Procedural Background
As indicated, Defendant filed its motion to dismiss on August 26, 2013. Plaintiff's current counsel entered his appearance in this matter on September 10, 2013. Thereafter, the parties entered into stipulated orders extending the time for Plaintiff to respond to Defendant's motion while they pursued mediation.
According to the last stipulated order, Plaintiff's response brief was due on November 8, 2013. (ECF No. 10.) No response was filed by that deadline. The Court specifically contacted counsel for both parties at that point to make sure they had not failed to inform it of a resolution of the matter through mediation. After repeated inquiries, the Court was told that a settlement had not been reached. Therefore, on November 18, 2013, this Court issued a notice informing the parties that it was dispensing with oral argument pursuant to Eastern District of Michigan Local Rule 7.1(f). (ECF No. 13.) The Court waited more than a month after the notice was issued to address Defendant's motion, in the event the notice precipitated Plaintiff's counsel to file a response.
By the time the Court issued its December 24, 2013 opinion and order granting Defendant's motion to dismiss, no response had been filed on Plaintiff's behalf. Additionally, the Court received no indication from Plaintiff's counsel that he intended to file a response or an amended complaint in response to the motion. Instead, two weeks after issuing its decision, Plaintiff filed the pending motion to set aside the judgment.
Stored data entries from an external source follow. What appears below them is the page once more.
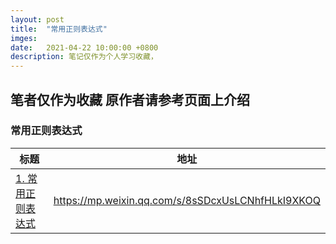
 ```yaml
---
layout: post
title:  "常用正则表达式"
imges: 
date:   2021-04-22 10:00:00 +0800
description: 笔记仅作为个人学习收藏，
---
```

## 笔者仅作为收藏 原作者请参考页面上介绍

### 常用正则表达式

| 标题                                                         | 地址                                              |
| ------------------------------------------------------------ | ------------------------------------------------- |
| [1. 常用正则表达式](https://mp.weixin.qq.com/s/8sSDcxUsLCNhfHLkI9XKOQ) | https://mp.weixin.qq.com/s/8sSDcxUsLCNhfHLkI9XKOQ |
In the motion, Plaintiff's counsel states that his failure to file a response brief is due to excusable neglect. Specifically, Plaintiff's counsel indicates that he failed to mark the initial date the response was due on his calendar. According to Plaintiff's counsel, his intent was to file an amended complaint to remedy the defects identified by Defendant in its Rule 12(b)(6) motion.
Rule 60(b) Standard
Federal Rule of Civil Procedure 60(b)(1) allows a district court to vacate an order or final judgment because of "mistake, inadvertence, surprise, or excusable neglect." According to the Sixth Circuit Court of Appeals, this provision "is intended to provide relief in only two situations: (1) when a party has made an excusable mistake or an attorney has acted without authority, or (2) when the judge has made a substantive mistake of law or fact in the final judgment or order." United States v. Reyes, 307 F.3d 451, 455 (2002) (citing Cacevic v. City of Hazel Park, 226 F.3d 483, 490 (6th Cir. 2000)).
Plaintiff also cites to Rule 60(b)(6) in her motion; however, the only justification for setting aside the judgment stated in the motion is her counsel's neglect.
Analysis
Plaintiff fails to set forth an explanation for not responding to Defendant's motion, must less an excusable one. The failure of Plaintiff's counsel to put the initial date on which the response was due on his calendar does not explain the failure to enter the extended due dates to which he and opposing counsel subsequently agreed. Plaintiff's counsel also received electronic notifications of the orders setting the new dates. Further, Plaintiff's counsel received communications from this Court inquiring about the status of the lawsuit after the scheduled mediation and the last response deadline passed. Finally, counsel should have been alerted to the need to file a response or seek an extension of the time do so when this Court issued its notice dispensing with oral argument.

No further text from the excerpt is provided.